Medlar (Mespilus) is a genus of two species of flowering plants in the subfamily Maloideae of the family Rosaceae. One, Common Medlar Mespilus germanica, is a long-known native of southwest Asia and possibly also southeastern Europe, and the other, Stern's Medlar Mespilus canescens, was recently (1990) discovered in North America.

Medlars are deciduous large shrubs or small trees growing up to 8 m tall. The leaves are dark green and elliptic, six to fifteen centimetres long and three to four centimetres wide. The leaves turn a spectacular red in autumn before falling. The five-petalled white flowers are produced in late spring. The fruit is a pome, two to three centimetres in diameter, with wide-spreading persistent sepals giving a "hollow" appearance to the fruit; it is matte brown in M. germanica and glossy red in M. canescens.

Medlar fruit are very hard and acidic. They become edible after being softened ("bletted") by frost, or naturally in storage given sufficient time. Once softening begins, the skin rapidly takes a wrinkled texture and turns dark brown, and the inside reduces to a consistency and flavour reminiscent of apple sauce. They can then be eaten raw, often consumed with cheese as a dessert, although they are also used to make medlar jelly and wine. Another dish is "medlar cheese", which is similar to lemon curd, being made with the fruit pulp, eggs, and butter.

The medlar is native to Persia and has an ancient history of cultivation; it was grown by the ancient Greeks and Romans, beginning in the 2nd century BCE. The medlar was a very popular fruit during the Victorian era; however, it is now a rarely appreciated fruit, except in certain areas, such as the north of Iran.

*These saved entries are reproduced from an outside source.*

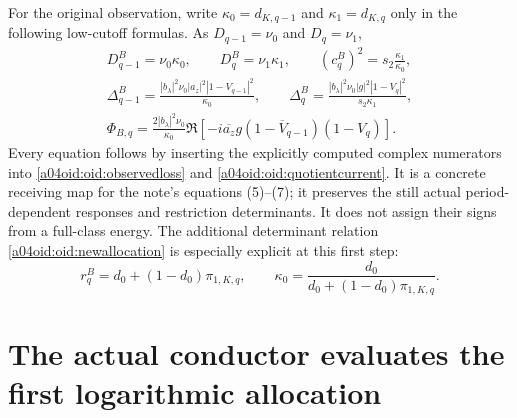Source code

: For the original observation, write
$\kappa_0=d_{K,q-1}$ and $\kappa_1=d_{K,q}$ only in the following
low-cutoff formulas. As $D_{q-1}=\nu_0$ and $D_q=\nu_1$,
\begin{equation}\label{a04oid:oid:lowobservation}
\begin{gathered}
 D_{q-1}^B=\nu_0\kappa_0,\qquad
 D_q^B=\nu_1\kappa_1,\qquad
 (c_q^B)^2=s_2\frac{\kappa_1}{\kappa_0},\\
 \Delta_{q-1}^B=
 \frac{|b_\lambda|^2\nu_0|a_z|^2|1-V_{q-1}|^2}{\kappa_0},
 \qquad
 \Delta_q^B=
 \frac{|b_\lambda|^2\nu_0|g|^2|1-V_q|^2}{s_2\kappa_1},\\
 \boxed{\Phi_{B,q}=
 \frac{2|b_\lambda|^2\nu_0}{\kappa_0}
 \Re\left[-i\overline{a_z}g
 (1-\overline V_{q-1})(1-V_q)\right].}
\end{gathered}
\end{equation}
Every equation follows by inserting the explicitly computed complex
numerators into \eqref{a04oid:oid:observedloss} and
\eqref{a04oid:oid:quotientcurrent}. It is a concrete receiving map for the
note's equations (5)--(7); it preserves the still actual
period-dependent responses and restriction determinants.
It does not assign their signs from a full-class energy.
The additional determinant relation \eqref{a04oid:oid:newallocation} is
especially explicit at this first step:
\begin{equation}\label{a04oid:oid:lowallocation}
 \boxed{r_q^B=d_0+(1-d_0)\pi_{1,K,q},\qquad
 \kappa_0=\frac{d_0}{d_0+(1-d_0)\pi_{1,K,q}}.}
\end{equation}

\section{The actual conductor evaluates the first logarithmic allocation}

Mousmoulia is the name of the tree in modern Greek and Mousmoulo the name of the fruit. Very appreciated especially in northern Greece in the area of Makedonia.

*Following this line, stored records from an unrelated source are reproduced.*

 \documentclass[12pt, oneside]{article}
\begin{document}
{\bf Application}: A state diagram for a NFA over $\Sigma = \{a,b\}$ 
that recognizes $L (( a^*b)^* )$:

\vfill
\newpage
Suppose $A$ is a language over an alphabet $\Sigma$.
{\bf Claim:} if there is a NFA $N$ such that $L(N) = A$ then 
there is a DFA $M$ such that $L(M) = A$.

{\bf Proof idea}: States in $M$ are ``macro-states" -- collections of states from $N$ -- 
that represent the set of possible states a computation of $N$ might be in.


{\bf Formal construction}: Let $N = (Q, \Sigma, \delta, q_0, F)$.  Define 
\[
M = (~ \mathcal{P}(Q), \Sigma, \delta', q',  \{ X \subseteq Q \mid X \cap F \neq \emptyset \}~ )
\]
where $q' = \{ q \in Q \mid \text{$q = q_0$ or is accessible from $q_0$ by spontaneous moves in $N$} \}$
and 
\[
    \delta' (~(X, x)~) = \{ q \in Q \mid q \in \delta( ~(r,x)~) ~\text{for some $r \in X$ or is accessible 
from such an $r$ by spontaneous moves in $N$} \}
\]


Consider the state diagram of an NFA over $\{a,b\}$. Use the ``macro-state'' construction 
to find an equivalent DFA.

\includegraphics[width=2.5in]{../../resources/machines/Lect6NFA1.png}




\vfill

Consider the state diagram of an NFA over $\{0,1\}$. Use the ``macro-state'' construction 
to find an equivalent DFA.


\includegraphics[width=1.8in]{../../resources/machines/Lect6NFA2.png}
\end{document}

The genus Eriobotrya (loquats) is related, and sometimes called the "Japanese Medlar". Other related genera include Crataegus (hawthorns), and Sorbus (rowans, whitebeams, service trees).

In literature

A fruit which is rotten before it is ripe, the medlar is used figuratively in literature as a symbol of prostitution or premature destitution. For example, in the Prologue to The Reeve's Tale, Geoffrey Chaucer's character laments:

This white top advertises my old years,
My heart, too, is as mouldy as my hairs,
Unless I fare like medlar, all perverse.
For that fruit's never ripe until it's worse,
And falls among the refuse or in straw.
We ancient men, I fear, obey this law:
Until we're rotten, we cannot be ripe;

In Shakespeare's Measure for Measure, Lucio excuses his denial of past fornication because "they would else have married me to the rotten medlar" (IV.iii.171).

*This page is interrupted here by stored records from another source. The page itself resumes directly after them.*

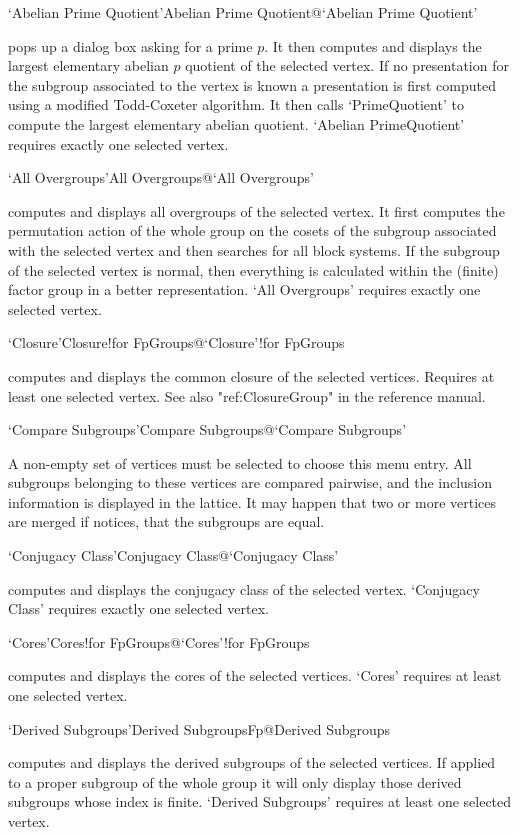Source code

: \>`Abelian Prime Quotient'{Abelian Prime Quotient}@{`Abelian Prime Quotient'}

pops  up a dialog  box asking  for a  prime  $p$.  It  then computes  and
displays the largest elementary   abelian  $p$ quotient of  the  selected
vertex.  If no presentation for the  subgroup associated to the vertex is
known   a presentation is  first computed  using  a modified Todd-Coxeter
algorithm.     It then calls    `PrimeQuotient' to   compute  the largest
elementary abelian quotient.  `Abelian PrimeQuotient' requires exactly one
selected vertex. 

\>`All Overgroups'{All Overgroups}@{`All Overgroups'}

computes and   displays all overgroups   of the selected vertex.   It first
computes the permutation  action of the whole group  on  the cosets of  the
subgroup  associated with  the selected vertex  and then  searches for  all
block  systems. If the   subgroup of the   selected vertex is  normal, then
everything is   calculated within the  (finite) factor  group in   a better
representation. `All Overgroups' requires exactly one selected vertex.

\>`Closure'{Closure!for FpGroups}@{`Closure'!for FpGroups}

computes and displays the common closure of the selected vertices.
Requires at least one selected vertex. See also "ref:ClosureGroup" in the
{\GAP} reference manual.

\>`Compare Subgroups'{Compare Subgroups}@{`Compare Subgroups'}

A non-empty set of vertices must be selected to choose this menu entry. All
subgroups belonging to these vertices are compared pairwise, and the inclusion
information is displayed in the lattice. It may happen that two or more
vertices are merged if {\GAP} notices, that the subgroups are
equal. 

\>`Conjugacy Class'{Conjugacy Class}@{`Conjugacy Class'}

computes and  displays  the   conjugacy  class of  the   selected vertex.
`Conjugacy Class' requires  exactly  one selected vertex.  

\>`Cores'{Cores!for FpGroups}@{`Cores'!for FpGroups}

computes and  displays the cores  of the selected vertices.   `Cores'
requires at least one selected vertex.

\>`Derived Subgroups'{Derived SubgroupsFp}@{Derived Subgroups}

computes and displays the derived subgroups of  the selected vertices. 
If applied   to a proper subgroup  of   the whole group it   will only
display  those derived  subgroups  whose  index is  finite.   `Derived
Subgroups' requires at least one selected vertex.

In Cervantes's Don Quixote the eponymous hero and Sancho Panza "Stretch themselves out in the middle of a field and stuff themselves with acorns or medlars."

In the 16th and 17th centuries, medlars were also bawdily called "open-arses" because of the shape of the fruits, hence the presence of boisterously or humorously indecent puns in many Elizabethan and Jacobean plays.

The most famous reference to medlars, often bowdlerized until modern editions accepted it, appears in Shakespeare's Romeo and Juliet, when Mercutio laughs at Romeo's unrequited love for his mistress Rosaline (II, 1, 34-38):

Now will he sit under a medlar tree,
And wish his mistress were that kind of fruit
As maids call medlars, when they laugh alone.
O Romeo, that she were, O that she were
An open-arse and thou a poperin pear!

Thomas Dekker also draws a saucy comparison in his play The Honest Whore: "I scarce know her, for the beauty of her cheek hath, like the moon, suffered strange eclipses since I beheld it: women are like medlars._no sooner ripe but rotten"

Another reference can be found in Thomas Middleton's A Trick to Catch the Old One in the character of Widow Medler, impersonated by a courtesan, hence the following pun: "Who? Widow Medler? She lies open to much rumour." (II, 2, 59).

In modern literature, some writers have also mentioned this fruit:

Saki uses medlars in his short stories, which often play on the decay of Edwardian society. In "The Peace of Mowsle Barton", the outwardly quiet farmstead features a medlar tree and corrosive hatred. In "The Boar Pig", the titular animal, Tarquin Superbus, is the point of contact between society ladies cheating to get into the garden party of the season and a not entirely honest young schoolgirl who lures him away by strategically throwing well-bletted medlars: "Come, Tarquin, dear old boy; you know you can't resist medlars when they're rotten and squashy."

D.H. Lawrence: "Wineskins of brown morbidity, autumnal excrementa ... an exquisite odour of leave taking"

Vladimir Nabokov in Ada briefly mentions a poet named Max Mispel, "another botanical name".